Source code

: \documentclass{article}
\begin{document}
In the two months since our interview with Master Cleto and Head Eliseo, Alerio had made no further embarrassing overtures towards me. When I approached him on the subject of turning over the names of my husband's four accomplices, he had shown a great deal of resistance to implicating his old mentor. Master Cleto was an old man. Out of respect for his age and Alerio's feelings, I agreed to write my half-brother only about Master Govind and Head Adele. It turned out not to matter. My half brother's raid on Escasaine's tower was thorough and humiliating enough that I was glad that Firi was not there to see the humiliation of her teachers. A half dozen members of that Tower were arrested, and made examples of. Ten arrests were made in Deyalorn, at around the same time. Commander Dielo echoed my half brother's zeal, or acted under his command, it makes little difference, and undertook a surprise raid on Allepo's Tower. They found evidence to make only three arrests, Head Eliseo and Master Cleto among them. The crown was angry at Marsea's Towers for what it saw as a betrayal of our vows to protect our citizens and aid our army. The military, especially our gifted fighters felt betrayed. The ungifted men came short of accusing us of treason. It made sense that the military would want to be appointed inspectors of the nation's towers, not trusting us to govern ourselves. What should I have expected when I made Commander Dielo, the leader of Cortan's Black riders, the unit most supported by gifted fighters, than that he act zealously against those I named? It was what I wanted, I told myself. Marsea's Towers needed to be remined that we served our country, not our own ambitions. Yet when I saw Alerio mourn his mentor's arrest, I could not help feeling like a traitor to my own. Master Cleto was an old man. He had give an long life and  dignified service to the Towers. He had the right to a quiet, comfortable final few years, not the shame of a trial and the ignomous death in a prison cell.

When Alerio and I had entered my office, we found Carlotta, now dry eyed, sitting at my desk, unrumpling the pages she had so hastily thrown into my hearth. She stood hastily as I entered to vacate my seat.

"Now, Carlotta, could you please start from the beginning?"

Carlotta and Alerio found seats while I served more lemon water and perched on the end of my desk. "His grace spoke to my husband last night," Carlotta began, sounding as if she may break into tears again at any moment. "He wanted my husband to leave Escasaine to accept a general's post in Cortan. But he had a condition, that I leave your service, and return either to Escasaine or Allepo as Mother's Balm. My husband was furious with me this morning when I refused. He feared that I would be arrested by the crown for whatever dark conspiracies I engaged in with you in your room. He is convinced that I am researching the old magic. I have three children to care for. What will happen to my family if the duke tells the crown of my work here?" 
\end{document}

— Your instructions —
Filter the entries above down to the lines that contain the word "Carlotta".

— Task output —
When Alerio and I had entered my office, we found Carlotta, now dry eyed, sitting at my desk, unrumpling the pages she had so hastily thrown into my hearth. She stood hastily as I entered to vacate my seat.
"Now, Carlotta, could you please start from the beginning?"
Carlotta and Alerio found seats while I served more lemon water and perched on the end of my desk. "His grace spoke to my husband last night," Carlotta began, sounding as if she may break into tears again at any moment. "He wanted my husband to leave Escasaine to accept a general's post in Cortan. But he had a condition, that I leave your service, and return either to Escasaine or Allepo as Mother's Balm. My husband was furious with me this morning when I refused. He feared that I would be arrested by the crown for whatever dark conspiracies I engaged in with you in your room. He is convinced that I am researching the old magic. I have three children to care for. What will happen to my family if the duke tells the crown of my work here?" 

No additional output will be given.